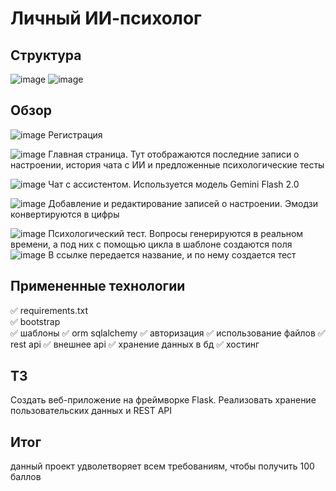 # Личный ИИ-психолог

## Структура 

![image](https://github.com/user-attachments/assets/6bc4dd03-51c2-4873-8eb1-3e891f2c0612)
![image](https://github.com/user-attachments/assets/43d801da-8cdb-4221-86af-326aeb242d24)

## Обзор

![image](https://github.com/user-attachments/assets/7e41c427-c361-46ee-b241-35ed207ee20c)
Регистрация

![image](https://github.com/user-attachments/assets/833fc97e-a9bf-4c1e-9af1-37f1151037bd)
Главная страница. Тут отображаются последние записи о настроении, история чата с ИИ и предложенные психологические тесты

![image](https://github.com/user-attachments/assets/6ec1d475-89d1-4f5b-8a36-1277f910ee4a)
Чат с ассистентом. Используется модель Gemini Flash 2.0

![image](https://github.com/user-attachments/assets/47d7f3f0-7f57-445b-9754-509cc5a304cb)
Добавление и редактирование записей о настроении. Эмодзи конвертируются в цифры

![image](https://github.com/user-attachments/assets/ef9f25cf-a14e-4c55-aaf2-14d637237c1f)
Психологический тест. Вопросы генерируются в реальном времени, а под них с помощью цикла в шаблоне создаются поля
![image](https://github.com/user-attachments/assets/8197c548-53a5-458a-8392-508493094b4c)
В ссылке передается название, и по нему создается тест

## Примененные технологии

✅ requirements.txt  
✅ bootstrap  
✅ шаблоны
✅ orm sqlalchemy
✅ авторизация
✅ использование файлов
✅ rest api
✅ внешнее api
✅ хранение данных в бд
✅ хостинг 

## ТЗ

Создать веб-приложение на фреймворке Flask. Реализовать хранение пользовательских данных и REST API 

## Итог

данный проект удволетворяет всем требованиям, чтобы получить 100 баллов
____
Print all of the material exactly. Omit pictures.

 # Личный ИИ-психолог

## Структура 

![image](https://github.com/user-attachments/assets/6bc4dd03-51c2-4873-8eb1-3e891f2c0612)
![image](https://github.com/user-attachments/assets/43d801da-8cdb-4221-86af-326aeb242d24)

## Обзор

![image](https://github.com/user-attachments/assets/7e41c427-c361-46ee-b241-35ed207ee20c)
Регистрация

![image](https://github.com/user-attachments/assets/833fc97e-a9bf-4c1e-9af1-37f1151037bd)
Главная страница. Тут отображаются последние записи о настроении, история чата с ИИ и предложенные психологические тесты

![image](https://github.com/user-attachments/assets/6ec1d475-89d1-4f5b-8a36-1277f910ee4a)
Чат с ассистентом. Используется модель Gemini Flash 2.0

![image](https://github.com/user-attachments/assets/47d7f3f0-7f57-445b-9754-509cc5a304cb)
Добавление и редактирование записей о настроении. Эмодзи конвертируются в цифры

![image](https://github.com/user-attachments/assets/ef9f25cf-a14e-4c55-aaf2-14d637237c1f)
Психологический тест. Вопросы генерируются в реальном времени, а под них с помощью цикла в шаблоне создаются поля
![image](https://github.com/user-attachments/assets/8197c548-53a5-458a-8392-508493094b4c)
В ссылке передается название, и по нему создается тест

## Примененные технологии

✅ requirements.txt  
✅ bootstrap  
✅ шаблоны
✅ orm sqlalchemy
✅ авторизация
✅ использование файлов
✅ rest api
✅ внешнее api
✅ хранение данных в бд
✅ хостинг 

## ТЗ

Создать веб-приложение на фреймворке Flask. Реализовать хранение пользовательских данных и REST API 

## Итог

данный проект удволетворяет всем требованиям, чтобы получить 100 баллов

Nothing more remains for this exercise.